Could eating a certain diet help prevent Alzheimer’s?
Emily Johnston, M.P.H., Ph.D.
New York University Grossman School of Medicine
New York, NY - United States
A healthy diet has many benefits for the brain and body, and recent research suggests certain diets have the potential to improve cognition. One of these diets is called the MIND (Mediterranean-DASH Intervention for Neurodegenerative Delay) diet which was specifically developed to reduce cognitive decline by combining aspects of the Mediterranean diet and the hypertension-limiting DASH diet. The MIND diet emphasizes eating a plant-rich diet including fresh fruit, vegetables, beans, olive oil, and leafy greens and berries, as well as seafood and poultry. . By administering a short 15-question survey, researchers can understand how well individuals with dementia adhere to the MIND-diet.
Dr. Emily Johnston and colleagues will begin to collect dietary measurements to ongoing efforts being conducted at the Alzheimer’s Disease Research Center at New York University. The researchers plan to administer the MIND survey to 150 individuals , and test associations between MIND scores and existing cognitive data. The researchers will also measure carotenoid levels, which are found in fruits and vegetables, in the participants and test associations between carotenoid levels and an individual’s cognition.

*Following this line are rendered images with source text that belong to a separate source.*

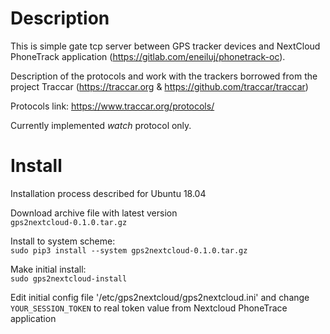 Description
===========
This is simple gate tcp server between GPS tracker devices and NextCloud PhoneTrack application (https://gitlab.com/eneiluj/phonetrack-oc).

Description of the protocols and work with the trackers borrowed from the project Traccar (https://traccar.org & https://github.com/traccar/traccar)

Protocols link: https://www.traccar.org/protocols/

Currently implemented _watch_ protocol only.

Install
=======
Installation process described for Ubuntu 18.04

Download archive file with latest version\
`gps2nextcloud-0.1.0.tar.gz`

Install to system scheme: \
`sudo pip3 install --system gps2nextcloud-0.1.0.tar.gz`

Make initial install: \
`sudo gps2nextcloud-install `

Edit initial config file '/etc/gps2nextcloud/gps2nextcloud.ini' and change `YOUR_SESSION_TOKEN` to real token value from Nextcloud PhoneTrace application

Finally, the researchers will determine if higher MIND-diet survey scores are associated with higher carotenoid levels. Dr. Johnston’s long-term goal is to use the MIND survey to collect dietary data from individuals over time, and plan interventions to improve diet quality.
This study offers a non-invasive way to screen and assess an individual’s dietary choices. Strategies used in this study might be used in research, registries, patient care, or as part of interventions designed to reduce modifiable risk factors for Alzheimer’s or other dementias.